First, humanity's cosmic endowment is astronomically large—there is plenty to go around even if our process involves some waste or accepts some unnecessary constraints. (p227)
This is saying that our values are diminishing enough in stuff that much of the universe doesn't matter to us. This seems true under some plausible values and not under others. In particular, if we pursue some kind of proportional aggregative consequentialism, then if each individual has diminishing returns, we should create more individuals so that there is not so much to go around.
This issue is complicated by the fact that we don't really know how much computation our physics will give us access to, or how relevant negentropy is going to be in the long run. In particular, our physics may allow access to (countably or more) infinite computational and storage resources given some superintelligent physics research.
For Expected Utility calculations, this possibility raises the usual issues of evaluating potential infinite utilities. Regardless of how exactly one decides to deal with those issues, the existence of this possibility does shift things in favor of prioritizing for safety over speed.
Infinity Shades for the win!
Seriously though. I'm highly in favor of infinity shades. This whole "let's burn the universe searching for the Omega point or perpetual machines" makes me unhappy.
This is not a criticism of your presentation, but rather the presuppositions of the debate itself. As someone who thinks that at the root of ethics are moral sentiments, I have a hard time picturing an intelligent being doing moral reasoning without feeling such sentiments. I suspect that researchers do not want to go out of their way to give AIs affective mental states, much less anything like the full range of human moral emotions, like anger, indignation, empathy, outrage, shame and disgust.

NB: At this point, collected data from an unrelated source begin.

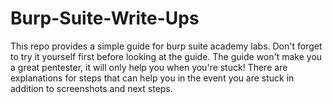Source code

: # Burp-Suite-Write-Ups

This repo provides a simple guide for burp suite academy labs. Don't forget to try it yourself first before looking at the guide. The guide won't make you a great pentester, it will only help you when you're stuck! There are explanations for steps that can help you in the event you are stuck in addition to screenshots and next steps.
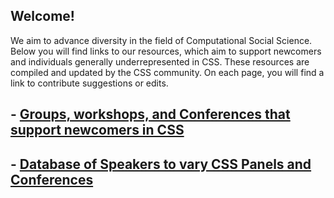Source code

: ##  Welcome!

We aim to advance diversity in the field of Computational Social Science. Below you will find links to our resources, which aim to support newcomers and individuals generally underrepresented in CSS. These resources are compiled and updated by the CSS community. On each page, you will find a link to contribute suggestions or edits.

## - [Groups, workshops, and Conferences that support newcomers in CSS](https://varycss.github.io/resources/groups)
## - [Database of Speakers to vary CSS Panels and Conferences](https://varycss.github.io/resources/speakers)

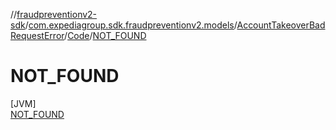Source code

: //[fraudpreventionv2-sdk](../../../../../index.md)/[com.expediagroup.sdk.fraudpreventionv2.models](../../../index.md)/[AccountTakeoverBadRequestError](../../index.md)/[Code](../index.md)/[NOT_FOUND](index.md)

# NOT_FOUND

[JVM]\
[NOT_FOUND](index.md)
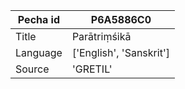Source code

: |Pecha id | P6A5886C0
| --- | --- 
|Title | Parātriṃśikā 
|Language | ['English', 'Sanskrit']
|Source | 'GRETIL'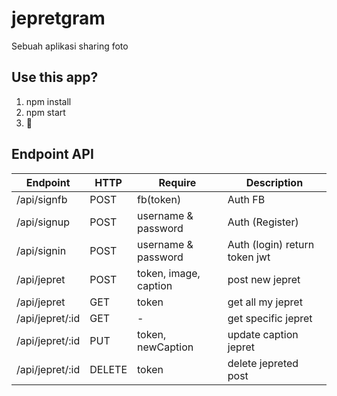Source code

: # jepretgram
Sebuah aplikasi sharing foto  

## Use this app?
1. npm install
2. npm start
3. :rocket:

## Endpoint API
| Endpoint     | HTTP | Require | Description |
|--------------|------|---------|-------------|
| /api/signfb  | POST | fb(token) | Auth FB   |
| /api/signup  | POST | username & password  | Auth (Register) |
| /api/signin  | POST | username & password | Auth (login) return token jwt |
| /api/jepret  | POST | token, image, caption | post new jepret |
| /api/jepret  | GET  | token | get all my jepret |
| /api/jepret/:id  | GET  | - | get specific jepret |
| /api/jepret/:id  | PUT | token, newCaption | update caption jepret |
| /api/jepret/:id  | DELETE | token | delete jepreted post |
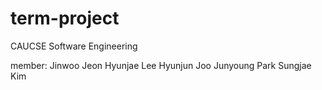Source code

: # term-project
CAUCSE Software Engineering

member:
Jinwoo Jeon
Hyunjae Lee
Hyunjun Joo
Junyoung Park
Sungjae Kim
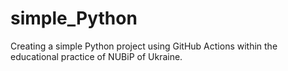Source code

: # simple_Python
Creating a simple Python project using GitHub Actions within the educational practice of NUBiP of Ukraine.

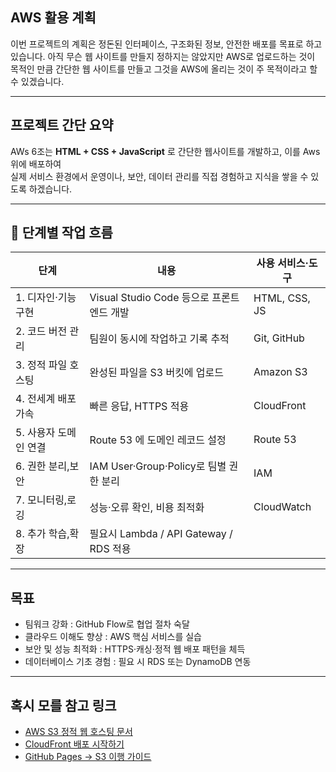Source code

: ## **AWS 활용 계획**

이번 프로젝트의 계획은 정돈된 인터페이스, 구조화된 정보, 안전한 배포를 목표로 하고 있습니다. 
아직 무슨 웹 사이트를 만들지 정하지는 않았지만 AWS로 업로드하는 것이 목적인 만큼 간단한 웹 사이트를 만들고
그것을 AWS에 올리는 것이 주 목적이라고 할 수 있겠습니다.

---

##  프로젝트 간단 요약

AWs 6조는 **HTML + CSS + JavaScript** 로 간단한 웹사이트를 개발하고, 이를 Aws 위에 배포하여  
실제 서비스 환경에서 운영이나, 보안, 데이터 관리를 직접 경험하고 지식을 쌓을 수 있도록 하겠습니다.

---

## 🚀 단계별 작업 흐름

| 단계 | 내용 | 사용 서비스·도구 |
| --- | --- | --- |
| 1. 디자인·기능 구현 | Visual Studio Code 등으로 프론트엔드 개발 | HTML, CSS, JS |
| 2️. 코드 버전 관리 | 팀원이 동시에 작업하고 기록 추적 | Git, GitHub |
| 3️. 정적 파일 호스팅 | 완성된 파일을 S3 버킷에 업로드 | Amazon S3 |
| 4️. 전세계 배포 가속 | 빠른 응답, HTTPS 적용 | CloudFront |
| 5️. 사용자 도메인 연결 | Route 53 에 도메인 레코드 설정 | Route 53 |
| 6️. 권한 분리,보안 | IAM User·Group·Policy로 팀별 권한 분리 | IAM |
| 7️. 모니터링,로깅 | 성능·오류 확인, 비용 최적화 | CloudWatch |
| 8️. 추가 학습,확장 | 필요시 Lambda / API Gateway / RDS 적용 | 

---

## 목표

- 팀워크 강화 : GitHub Flow로 협업 절차 숙달
- 클라우드 이해도 향상 : AWS 핵심 서비스를 실습  
- 보안 및 성능 최적화 : HTTPS·캐싱·정적 웹 배포 패턴을 체득  
- 데이터베이스 기초 경험 : 필요 시 RDS 또는 DynamoDB 연동 

---

## 혹시 모를 참고 링크

- [AWS S3 정적 웹 호스팅 문서](https://docs.aws.amazon.com/ko_kr/AmazonS3/latest/dev/WebsiteHosting.html)
- [CloudFront 배포 시작하기](https://docs.aws.amazon.com/ko_kr/AmazonCloudFront/latest/DeveloperGuide/GettingStarted.html)
- [GitHub Pages → S3 이행 가이드](https://aws.amazon.com/ko/blogs/)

The idea seems to be if the AI is programmed with certain preference values for ranges of outcomes, that's all the ethics it needs.
If that's the way it goes then I'd prefer that the AI not be able to deliberate about values at all, though that might be hard to avoid if it's superintelligent. What makes humans somewhat ethically predictable and mostly not monstrous is that our ethical decisions are grounded in a human moral psychology, which has its own reward system. Without the grounding, I worry that an AI left to its own devices could go off the rails in ways that humans find hard to imagine. Yes, many of our human moral emotions actually make it more difficult to do the right thing. If I were re-designing people, or designing AIs, I'd redo the weights of human moral emotions to strengthen sympathy, philanthropy and an urge for fairness. I'd basically be aiming to make an artificial, superintelligent Hume. An AI that I can trust with moral reasoning would have to have a good character - which cannot happen without the right mixture of moral emotions.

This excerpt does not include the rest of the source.